[[ Material for this task open ]]

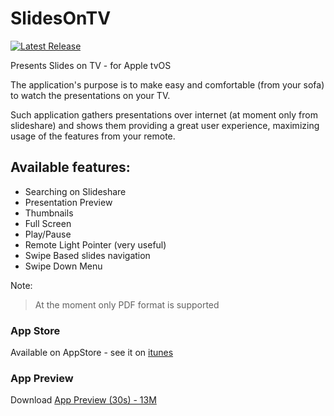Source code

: # SlidesOnTV

[![Latest Release](https://img.shields.io/github/release/bsorrentino/slidesOnTV.svg)](https://github.com/bsorrentino/slidesOnTV/releases)

Presents Slides on TV - for Apple tvOS

The application's purpose is to make easy and comfortable (from your sofa)  to watch the presentations on your TV.

Such application gathers presentations over internet (at moment only from slideshare) and shows them providing a great user experience, maximizing usage of the features from your remote.

## Available features:
 * Searching on Slideshare
 * Presentation Preview
 * Thumbnails
 * Full Screen
 * Play/Pause
 * Remote Light Pointer (very useful)
 * Swipe Based slides navigation
 * Swipe Down Menu

Note:
> At the moment only PDF format is supported

### App Store
Available on AppStore - see it on [itunes](https://itunes.apple.com/us/app/slidesontv/id1166964658?mt=8)

### App Preview

Download [App Preview (30s) - 13M](https://github.com/bsorrentino/slidesOnTV/blob/master/mediamanager/slideontv-preview-30s.mov?raw=true)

[[ Material for this task closed ]]

- What you will do -
Set down all the material exactly once more. No pictures.

- Exercise response -
Source code

: # SlidesOnTV

[![Latest Release](https://img.shields.io/github/release/bsorrentino/slidesOnTV.svg)](https://github.com/bsorrentino/slidesOnTV/releases)

Presents Slides on TV - for Apple tvOS

The application's purpose is to make easy and comfortable (from your sofa)  to watch the presentations on your TV.

Such application gathers presentations over internet (at moment only from slideshare) and shows them providing a great user experience, maximizing usage of the features from your remote.

## Available features:
 * Searching on Slideshare
 * Presentation Preview
 * Thumbnails
 * Full Screen
 * Play/Pause
 * Remote Light Pointer (very useful)
 * Swipe Based slides navigation
 * Swipe Down Menu

Note:
> At the moment only PDF format is supported

### App Store
Available on AppStore - see it on [itunes](https://itunes.apple.com/us/app/slidesontv/id1166964658?mt=8)

### App Preview

Download [App Preview (30s) - 13M](https://github.com/bsorrentino/slidesOnTV/blob/master/mediamanager/slideontv-preview-30s.mov?raw=true)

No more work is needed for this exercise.